The EUR/USD currency pair maintained its bearish bias on Wednesday. We will discuss all the day's macroeconomic reports in our other articles; this article focuses on the key event of the week. No, it's not the Federal Reserve meeting, which in 2025 has had no impact on the dollar's exchange rate due to ongoing geopolitical and trade conflicts.
On Monday, Donald Trump and Ursula von der Leyen announced the signing of a "historic trade agreement." According to this deal, "everything" goes to America, and "nothing" to the European Union. Tariffs on European exports to the U.S. not only remained in place but increased compared to the "grace period," and in addition to tariffs, Brussels committed to a series of financial conditions. In particular, Europe pledged to purchase $750 billion worth of energy resources from the U.S. over the next three years.
As is often the case, things look great on paper, but once you begin digging into the details, a series of questions emerges. The first and most pressing: how does the European government plan to force private companies to buy oil and gas from the U.S. at significantly higher prices than from other suppliers? Let's recall that European companies are not state-owned — they are public or private firms that independently decide where and what raw materials to purchase. Any business aims to minimize costs, yet Ursula von der Leyen signed a deal that effectively obliges European producers to buy oil and gas from the U.S.
Last year, the countries of the Alliance purchased $75 billion worth of oil and gas from the U.S., and a total of nearly $450 billion worth of energy imports overall. This means European producers will have to increase their imports from the U.S. several times over — at much higher prices — which will make their products more expensive. Naturally, this is unprofitable for businesses, especially considering a likely decline in demand for their goods in the U.S. due to Trump's tariffs.
It gets even more interesting. Trump wants oil prices to be lower than they are now. If oil prices do indeed fall, then the European Union would need to buy even more crude to reach the target of $250 billion per year. What should be done with all that purchased oil? Sell it eastward, where oil is already abundant? That question remains unanswered.
It's also worth noting that Europe has long been pursuing a "green energy" strategy, which essentially aims to reduce consumption of coal, gas, oil, and other polluting energy sources. So how is the EU supposed to significantly increase energy imports when its own agenda is focused on reducing such consumption? There are more questions than answers. It appears that von der Leyen signed the agreement provided by Trump without closely examining its details. All the figures mentioned in the deal are far too round to be considered economically sound or thoroughly calculated.

The average volatility of the EUR/USD currency pair over the past five trading days, as of July 31, is 101 pips, which is classified as "high." We expect the pair to move between the levels of 1.1372 and 1.1574 on Thursday. The long-term linear regression channel is directed upward, which still points to a bullish trend. The CCI indicator has once again entered oversold territory, signaling a potential resumption of the uptrend.
Nearest Support Levels:
S1 – 1.1475
S2 – 1.1414
S3 – 1.1353
Nearest Resistance Levels:
R1 – 1.1536
R2 – 1.1597
R3 – 1.1658
Trading Recommendations:
The EUR/USD pair has entered a new wave of corrective movement. Trump's policies — both foreign and domestic — continue to exert intense pressure on the U.S. dollar. Although the dollar has risen this week, we still see no case for medium-term buying.

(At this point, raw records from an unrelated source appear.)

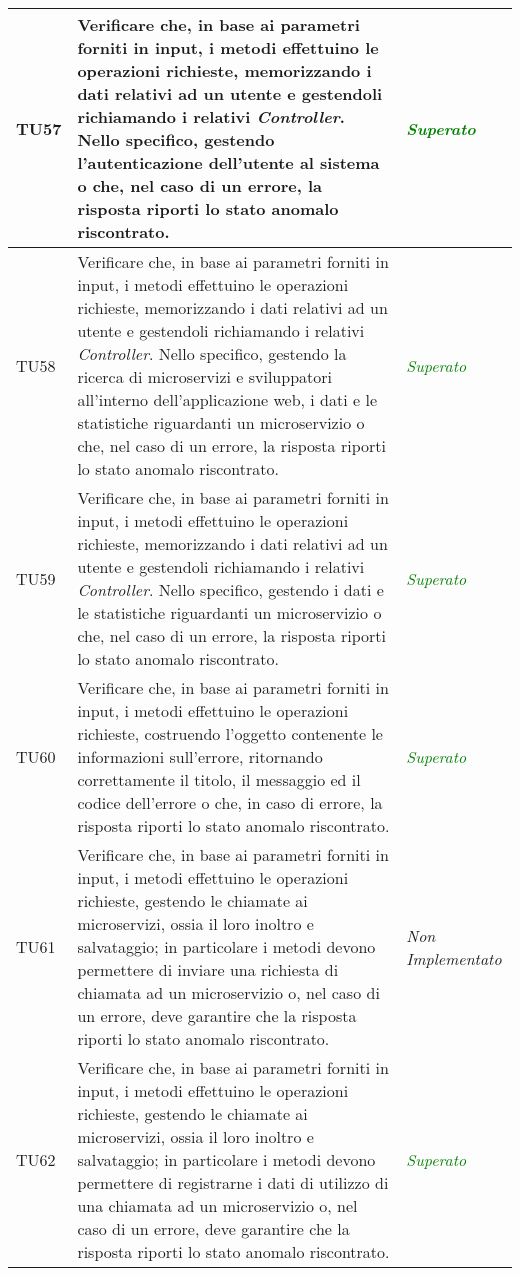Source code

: \begin{longtable}{|>{\centering\arraybackslash}p{1.5cm}|>{\centering\arraybackslash}p{8cm} | >{\centering\arraybackslash}p{3.8cm}|}
		\hypertarget{TU57}{TU57} & Verificare che, in base ai parametri forniti in input, i metodi effettuino le operazioni richieste, memorizzando i dati relativi ad un utente e gestendoli richiamando i relativi \textit{Controller}. Nello specifico, gestendo l'autenticazione dell'utente al sistema o che, nel caso di un errore, la risposta riporti lo stato anomalo riscontrato. & \textcolor{Green}{\textit{Superato}}\\ \hline
		\hypertarget{TU58}{TU58} & Verificare che, in base ai parametri forniti in input, i metodi effettuino le operazioni richieste, memorizzando i dati relativi ad un utente e gestendoli richiamando i relativi \textit{Controller}. Nello specifico, gestendo la ricerca di microservizi e sviluppatori all'interno dell'applicazione web, i dati e le statistiche riguardanti un microservizio o che, nel caso di un errore, la risposta riporti lo stato anomalo riscontrato. & \textcolor{Green}{\textit{Superato}}\\ \hline
		\hypertarget{TU59}{TU59} & Verificare che, in base ai parametri forniti in input, i metodi effettuino le operazioni richieste, memorizzando i dati relativi ad un utente e gestendoli richiamando i relativi \textit{Controller}. Nello specifico, gestendo i dati e le statistiche riguardanti un microservizio o che, nel caso di un errore, la risposta riporti lo stato anomalo riscontrato. & \textcolor{Green}{\textit{Superato}}\\ \hline
		\hypertarget{TU60}{TU60} & Verificare che, in base ai parametri forniti in input, i metodi effettuino le operazioni richieste, costruendo l’oggetto contenente le informazioni sull'errore, ritornando correttamente il titolo, il messaggio ed il codice dell’errore o che, in caso di errore, la risposta riporti lo stato anomalo riscontrato. & \textcolor{Green}{\textit{Superato}}\\ \hline
		\hypertarget{TU61}{TU61} & Verificare che, in base ai parametri forniti in input, i metodi effettuino le operazioni richieste, gestendo le chiamate ai microservizi, ossia il loro inoltro e salvataggio; in particolare i metodi devono permettere di inviare una richiesta di chiamata ad un microservizio o, nel caso di un errore, deve garantire che la risposta riporti lo stato anomalo riscontrato. & \textit{Non Implementato}\\ \hline
		\hypertarget{TU62}{TU62} & Verificare che, in base ai parametri forniti in input, i metodi effettuino le operazioni richieste, gestendo le chiamate ai microservizi, ossia il loro inoltro e salvataggio; in particolare i metodi devono permettere di registrarne i dati di utilizzo di una chiamata ad un microservizio o, nel caso di un errore, deve garantire che la risposta riporti lo stato anomalo riscontrato. & \textcolor{Green}{\textit{Superato}}\\ \hline

\end{longtable}
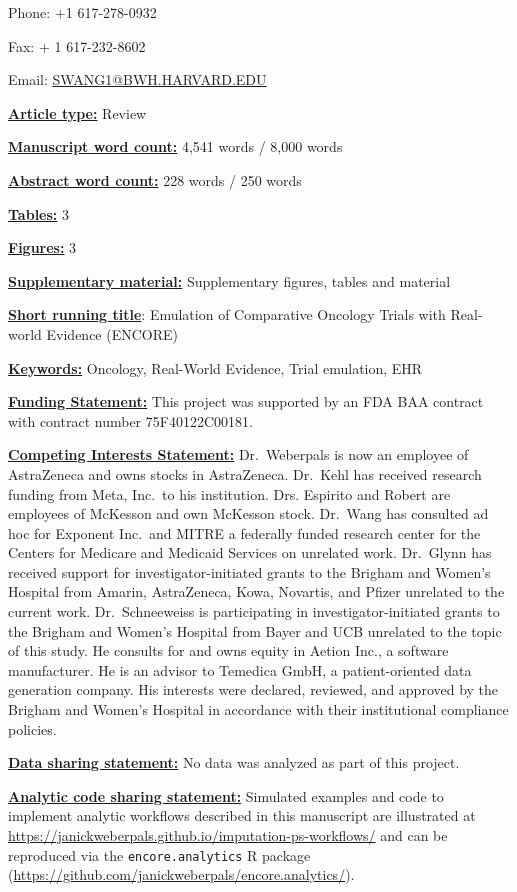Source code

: \documentclass[
  letterpaper,
  DIV=11,
  numbers=noendperiod]{scrartcl}
\begin{document}
Phone: +1 617-278-0932

Fax: + 1 617-232-8602

Email: \url{SWANG1@BWH.HARVARD.EDU}

\ul{\textbf{Article type:}} Review

\ul{\textbf{Manuscript word count:}} 4,541 words / 8,000 words

\ul{\textbf{Abstract word count:}} 228 words / 250 words

\ul{\textbf{Tables:}} 3

\ul{\textbf{Figures:}} 3

\ul{\textbf{Supplementary material:}} Supplementary figures, tables and
material

\ul{\textbf{Short running title}}: Emulation of Comparative Oncology
Trials with Real-world Evidence (ENCORE)

\ul{\textbf{Keywords:}} Oncology, Real-World Evidence, Trial emulation,
EHR

\ul{\textbf{Funding Statement:}} This project was supported by an FDA
BAA contract with contract number 75F40122C00181.

\ul{\textbf{Competing Interests Statement:}} Dr.~Weberpals is now an
employee of AstraZeneca and owns stocks in AstraZeneca. Dr.~Kehl has
received research funding from Meta, Inc.~to his institution. Drs.
Espirito and Robert are employees of McKesson and own McKesson stock.
Dr.~Wang has consulted ad hoc for Exponent Inc.~and MITRE a federally
funded research center for the Centers for Medicare and Medicaid
Services on unrelated work. Dr.~Glynn has received support for
investigator-initiated grants to the Brigham and Women's Hospital from
Amarin, AstraZeneca, Kowa, Novartis, and Pfizer unrelated to the current
work. Dr.~Schneeweiss is participating in investigator-initiated grants
to the Brigham and Women's Hospital from Bayer and UCB unrelated to the
topic of this study. He consults for and owns equity in Aetion Inc., a
software manufacturer. He is an advisor to Temedica GmbH, a
patient-oriented data generation company. His interests were declared,
reviewed, and approved by the Brigham and Women's Hospital in accordance
with their institutional compliance policies.

\ul{\textbf{Data sharing statement:}} No data was analyzed as part of
this project.

\ul{\textbf{Analytic code sharing statement:}} Simulated examples and
code to implement analytic workflows described in this manuscript are
illustrated at
\url{https://janickweberpals.github.io/imputation-ps-workflows/} and can
be reproduced via the \texttt{encore.analytics} R package
(\url{https://github.com/janickweberpals/encore.analytics/}).
\end{document}

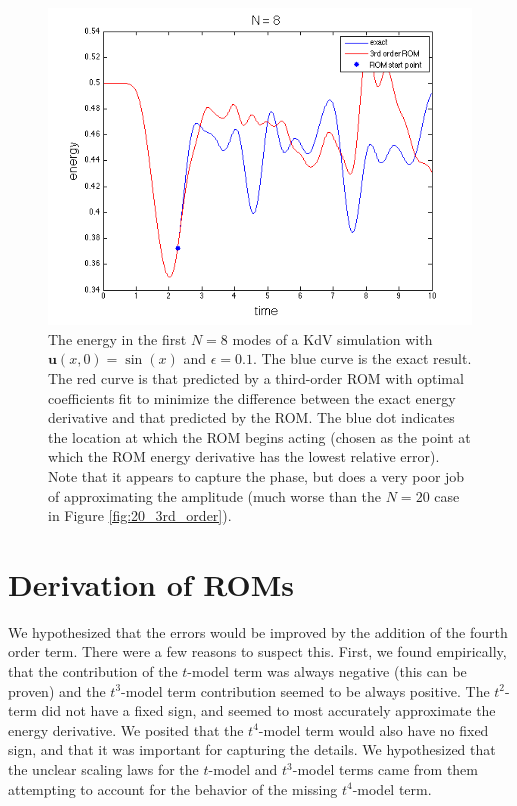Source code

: \documentclass{article}
\begin{document}
\begin{figure}[h]
\includegraphics[width=\textwidth]{3rd_order_8.png}
\caption{The energy in the first $N=8$ modes of a KdV simulation with $\mathbf{u}(x,0) = \sin(x)$ and $\epsilon=0.1$. The blue curve is the exact result. The red curve is that predicted by a third-order ROM with optimal coefficients fit to minimize the difference between the exact energy derivative and that predicted by the ROM. The blue dot indicates the location at which the ROM begins acting (chosen as the point at which the ROM energy derivative has the lowest relative error). Note that it appears to capture the phase, but does a very poor job of approximating the amplitude (much worse than the $N=20$ case in Figure \ref{fig:20_3rd_order}).}\label{fig:8_3rd_order}
\end{figure}

\section{Derivation of ROMs}

We hypothesized that the errors would be improved by the addition of the fourth order term. There were a few reasons to suspect this. First, we found empirically, that the contribution of the $t$-model term was always negative (this can be proven) and the $t^3$-model term contribution seemed to be always positive. The $t^2$-term did not have a fixed sign, and seemed to most accurately approximate the energy derivative. We posited that the $t^4$-model term would also have no fixed sign, and that it was important for capturing the details. We hypothesized that the unclear scaling laws for the $t$-model and $t^3$-model terms came from them attempting to account for the behavior of the missing $t^4$-model term.
\end{document}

If the price is below the moving average, short positions can be considered with targets at 1.1414 and 1.1372. If the price is above the moving average, long positions remain relevant with targets at 1.1719 and 1.1780, in continuation of the trend.
Explanation of Illustrations:
Linear Regression Channels help determine the current trend. If both channels are aligned, it indicates a strong trend.
Moving Average Line (settings: 20,0, smoothed) defines the short-term trend and guides the trading direction.
Murray Levels act as target levels for movements and corrections.
Volatility Levels (red lines) represent the likely price range for the pair over the next 24 hours based on current volatility readings.
CCI Indicator: If it enters the oversold region (below -250) or overbought region (above +250), it signals an impending trend reversal in the opposite direction.